At Flatiron House, each residence comes with its own garden planted on a Juliet balcony. In a soil patch nestled against the edge of floor-to-ceiling, sliding windows and pouring through the balcony’s lace-like latticework, a collection of mostly native plants grows for the benefit of the owner and the ecology of the city. While residents will live side by side with balcony gardens featuring herbs and other edible plants like thyme, blueberries, sage, and lavender, the stream of people on West 23rd Street will be treated to the visual feast of a vertical garden with plants whose reaching tendrils become a central part of the facade.
The COOKFOX Architects team was inspired by Mediterranean cultures where indoor/outdoor living is a way of life and designed a lattice with holes just the right size to encourage the plants to grow through them. To make this possible as a holistic architectural/ecological system rather than a haphazard array of private plantings, the entire building was outfitted with a timed irrigation system developed by Future Green Studio, who also designed the beds for the plantings and the palette of plants that will live in them.
Sophie Muschel-Horton, associate designer at Future Green Studio, said one of the biggest challenges in designing the irrigation system was figuring out how to get the water pressure to a level that could climb 220 feet to the top of the building. “Then we are looking at 1,100 linear feet of planters themselves. It’s a huge amount of planting area,” Muschel-Horton told LX Collection.
Other challenges included working out how to make the system work seamlessly on every floor and selecting plants that both evoke the Mediterranean feeling and thrive in New York City’s much colder, wetter climate.
One design solution was to place a mat at the bottom of the planters.

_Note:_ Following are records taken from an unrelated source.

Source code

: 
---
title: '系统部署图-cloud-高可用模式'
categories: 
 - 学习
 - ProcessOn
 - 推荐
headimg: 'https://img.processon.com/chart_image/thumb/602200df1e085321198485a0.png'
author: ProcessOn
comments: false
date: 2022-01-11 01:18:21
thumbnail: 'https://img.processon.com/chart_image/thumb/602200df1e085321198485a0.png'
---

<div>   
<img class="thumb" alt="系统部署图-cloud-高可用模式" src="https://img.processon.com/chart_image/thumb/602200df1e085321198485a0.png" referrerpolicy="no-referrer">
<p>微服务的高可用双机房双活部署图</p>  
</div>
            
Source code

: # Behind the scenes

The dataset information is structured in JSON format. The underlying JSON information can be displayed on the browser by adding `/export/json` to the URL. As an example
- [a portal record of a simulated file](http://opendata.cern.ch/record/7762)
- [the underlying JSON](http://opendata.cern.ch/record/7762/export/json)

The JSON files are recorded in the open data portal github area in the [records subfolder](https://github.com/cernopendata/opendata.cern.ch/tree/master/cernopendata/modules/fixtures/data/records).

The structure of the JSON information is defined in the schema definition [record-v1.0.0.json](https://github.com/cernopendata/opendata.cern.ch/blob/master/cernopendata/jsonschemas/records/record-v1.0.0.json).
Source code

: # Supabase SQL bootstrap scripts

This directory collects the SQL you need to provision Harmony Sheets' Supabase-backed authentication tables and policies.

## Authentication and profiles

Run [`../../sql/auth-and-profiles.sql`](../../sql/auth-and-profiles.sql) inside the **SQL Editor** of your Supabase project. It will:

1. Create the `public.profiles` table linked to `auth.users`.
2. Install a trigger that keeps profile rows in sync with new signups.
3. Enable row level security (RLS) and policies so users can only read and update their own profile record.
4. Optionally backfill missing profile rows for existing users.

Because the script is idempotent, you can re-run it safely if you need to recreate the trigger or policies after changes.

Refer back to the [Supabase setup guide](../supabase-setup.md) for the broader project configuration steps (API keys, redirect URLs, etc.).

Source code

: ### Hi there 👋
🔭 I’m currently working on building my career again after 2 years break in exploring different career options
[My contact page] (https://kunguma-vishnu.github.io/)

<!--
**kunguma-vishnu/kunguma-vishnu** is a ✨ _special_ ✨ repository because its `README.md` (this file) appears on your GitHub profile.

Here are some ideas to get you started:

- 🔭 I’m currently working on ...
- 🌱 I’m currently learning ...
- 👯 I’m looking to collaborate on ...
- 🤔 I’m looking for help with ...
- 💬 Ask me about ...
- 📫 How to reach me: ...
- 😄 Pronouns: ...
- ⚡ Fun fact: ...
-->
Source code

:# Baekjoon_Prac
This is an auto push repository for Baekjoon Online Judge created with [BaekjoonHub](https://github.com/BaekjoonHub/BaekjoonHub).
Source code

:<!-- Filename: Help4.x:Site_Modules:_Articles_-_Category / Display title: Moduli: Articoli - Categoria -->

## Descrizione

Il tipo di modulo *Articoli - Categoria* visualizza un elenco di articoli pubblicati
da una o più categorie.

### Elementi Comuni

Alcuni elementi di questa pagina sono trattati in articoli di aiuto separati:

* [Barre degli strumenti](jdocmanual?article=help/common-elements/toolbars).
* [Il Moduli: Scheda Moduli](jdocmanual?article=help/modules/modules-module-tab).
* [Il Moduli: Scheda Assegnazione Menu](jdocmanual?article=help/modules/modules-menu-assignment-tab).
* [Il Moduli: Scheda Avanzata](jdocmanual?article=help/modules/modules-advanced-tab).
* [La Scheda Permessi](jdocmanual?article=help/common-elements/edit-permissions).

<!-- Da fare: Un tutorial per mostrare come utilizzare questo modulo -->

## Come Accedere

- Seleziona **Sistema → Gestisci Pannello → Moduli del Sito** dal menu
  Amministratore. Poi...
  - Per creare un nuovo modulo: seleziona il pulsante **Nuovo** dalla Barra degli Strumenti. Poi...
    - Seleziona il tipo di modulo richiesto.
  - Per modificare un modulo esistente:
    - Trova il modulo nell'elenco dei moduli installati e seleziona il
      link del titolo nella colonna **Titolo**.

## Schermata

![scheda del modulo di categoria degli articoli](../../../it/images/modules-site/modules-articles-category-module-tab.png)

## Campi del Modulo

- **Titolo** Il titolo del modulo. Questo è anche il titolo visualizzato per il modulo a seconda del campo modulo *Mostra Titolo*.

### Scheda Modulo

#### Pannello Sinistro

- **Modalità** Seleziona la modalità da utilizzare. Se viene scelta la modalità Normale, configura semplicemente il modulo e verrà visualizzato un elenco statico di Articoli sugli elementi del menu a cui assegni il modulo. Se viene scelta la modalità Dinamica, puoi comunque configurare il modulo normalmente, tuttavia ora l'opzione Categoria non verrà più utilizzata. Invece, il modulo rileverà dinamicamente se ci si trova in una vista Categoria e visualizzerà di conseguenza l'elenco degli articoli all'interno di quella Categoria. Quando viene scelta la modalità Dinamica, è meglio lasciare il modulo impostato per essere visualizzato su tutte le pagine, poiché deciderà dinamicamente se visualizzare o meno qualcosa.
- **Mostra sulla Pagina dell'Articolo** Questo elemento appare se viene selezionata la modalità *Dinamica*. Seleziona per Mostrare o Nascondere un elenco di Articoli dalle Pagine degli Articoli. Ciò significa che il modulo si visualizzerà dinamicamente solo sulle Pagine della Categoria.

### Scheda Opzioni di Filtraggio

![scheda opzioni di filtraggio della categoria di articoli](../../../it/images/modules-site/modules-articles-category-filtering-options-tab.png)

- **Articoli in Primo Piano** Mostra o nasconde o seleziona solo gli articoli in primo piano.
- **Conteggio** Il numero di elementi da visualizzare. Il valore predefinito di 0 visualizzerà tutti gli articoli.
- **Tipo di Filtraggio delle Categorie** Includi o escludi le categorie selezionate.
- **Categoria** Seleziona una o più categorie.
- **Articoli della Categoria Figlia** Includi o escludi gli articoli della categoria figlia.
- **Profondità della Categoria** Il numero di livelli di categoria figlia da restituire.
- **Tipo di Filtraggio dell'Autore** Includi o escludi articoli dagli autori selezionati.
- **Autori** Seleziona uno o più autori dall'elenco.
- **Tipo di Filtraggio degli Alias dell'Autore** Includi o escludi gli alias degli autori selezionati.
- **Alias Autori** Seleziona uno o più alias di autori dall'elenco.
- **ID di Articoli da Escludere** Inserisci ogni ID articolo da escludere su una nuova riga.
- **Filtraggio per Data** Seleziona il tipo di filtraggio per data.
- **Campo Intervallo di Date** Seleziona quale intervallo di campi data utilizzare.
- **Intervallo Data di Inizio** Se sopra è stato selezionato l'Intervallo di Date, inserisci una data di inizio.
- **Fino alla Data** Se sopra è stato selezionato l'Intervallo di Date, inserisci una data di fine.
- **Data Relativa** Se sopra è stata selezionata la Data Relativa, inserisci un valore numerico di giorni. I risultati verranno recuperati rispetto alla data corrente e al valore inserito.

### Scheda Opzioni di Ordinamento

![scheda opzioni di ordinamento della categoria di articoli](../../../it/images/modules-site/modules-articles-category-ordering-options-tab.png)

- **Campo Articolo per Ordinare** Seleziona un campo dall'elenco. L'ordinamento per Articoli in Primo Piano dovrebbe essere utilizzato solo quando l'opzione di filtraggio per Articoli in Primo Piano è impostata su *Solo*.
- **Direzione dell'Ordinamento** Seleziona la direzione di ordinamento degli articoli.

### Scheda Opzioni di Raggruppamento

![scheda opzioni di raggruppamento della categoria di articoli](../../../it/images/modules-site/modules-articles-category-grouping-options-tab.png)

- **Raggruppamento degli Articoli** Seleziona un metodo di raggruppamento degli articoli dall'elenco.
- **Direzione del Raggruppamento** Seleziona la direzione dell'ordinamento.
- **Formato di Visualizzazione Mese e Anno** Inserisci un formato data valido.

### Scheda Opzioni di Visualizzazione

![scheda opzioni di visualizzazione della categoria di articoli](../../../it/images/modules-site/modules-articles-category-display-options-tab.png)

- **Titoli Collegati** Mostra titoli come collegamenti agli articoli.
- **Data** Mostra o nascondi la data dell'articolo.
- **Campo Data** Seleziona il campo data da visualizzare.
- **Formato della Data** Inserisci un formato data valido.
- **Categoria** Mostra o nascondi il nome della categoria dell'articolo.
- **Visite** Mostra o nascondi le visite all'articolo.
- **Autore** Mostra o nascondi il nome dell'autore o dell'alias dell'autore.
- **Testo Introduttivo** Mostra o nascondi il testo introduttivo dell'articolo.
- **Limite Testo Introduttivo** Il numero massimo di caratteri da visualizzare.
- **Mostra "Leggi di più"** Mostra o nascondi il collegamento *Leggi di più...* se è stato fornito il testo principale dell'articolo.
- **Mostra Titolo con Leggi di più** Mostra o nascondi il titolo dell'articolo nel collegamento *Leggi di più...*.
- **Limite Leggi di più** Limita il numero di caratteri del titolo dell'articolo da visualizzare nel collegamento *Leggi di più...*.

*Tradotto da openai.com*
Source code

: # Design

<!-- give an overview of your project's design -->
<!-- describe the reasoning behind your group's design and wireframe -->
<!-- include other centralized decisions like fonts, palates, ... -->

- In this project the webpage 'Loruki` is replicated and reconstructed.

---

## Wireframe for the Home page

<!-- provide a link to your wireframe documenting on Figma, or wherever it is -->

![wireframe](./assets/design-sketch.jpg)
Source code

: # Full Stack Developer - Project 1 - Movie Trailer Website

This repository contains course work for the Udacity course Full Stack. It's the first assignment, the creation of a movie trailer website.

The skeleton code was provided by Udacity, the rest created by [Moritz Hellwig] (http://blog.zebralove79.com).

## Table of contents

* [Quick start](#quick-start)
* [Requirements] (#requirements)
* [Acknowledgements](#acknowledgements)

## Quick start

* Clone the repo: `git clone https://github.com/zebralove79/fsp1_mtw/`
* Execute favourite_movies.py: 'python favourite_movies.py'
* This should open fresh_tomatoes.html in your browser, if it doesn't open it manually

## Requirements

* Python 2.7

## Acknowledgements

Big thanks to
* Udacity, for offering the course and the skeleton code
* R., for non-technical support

As Muschel-Horton explained, the irrigation system works from underneath the planter, where a capillary mat soaks up the water. Plants are able to expand and grow into this mat, very much as they do in the soil in nature. “This allows the plants to knit themselves together,” she said, “so that even if there’s a dry period, this will keep the plants moist, and, at the same time, the plants are not sitting in standing water.”
Another creative solution was to place valves at the end of each row of residences on every floor to mediate the water flow according to the weather data collected by the system’s built-in sensors. And while the idea is for the plantings to be more or less self-sufficient, there is an element of intimacy between resident and planting that is at the heart of its design. “It was important for the architects that residents feel a sense of ownership and stewardship of the plantings. It was a no-brainer to integrate plants that were edible and herbal that people could actually use and that would inspire residents to have a stake in it,” Muschel-Horton said.
Part of what is so revolutionary about Flatiron House’s design is that it creates a new mode of living in New York that links the everyday with nature. It connects, even on a small scale, city dwellers to the way that humans have cultivated and lived from the land for thousands of years—but this time, 23 floors into the sky.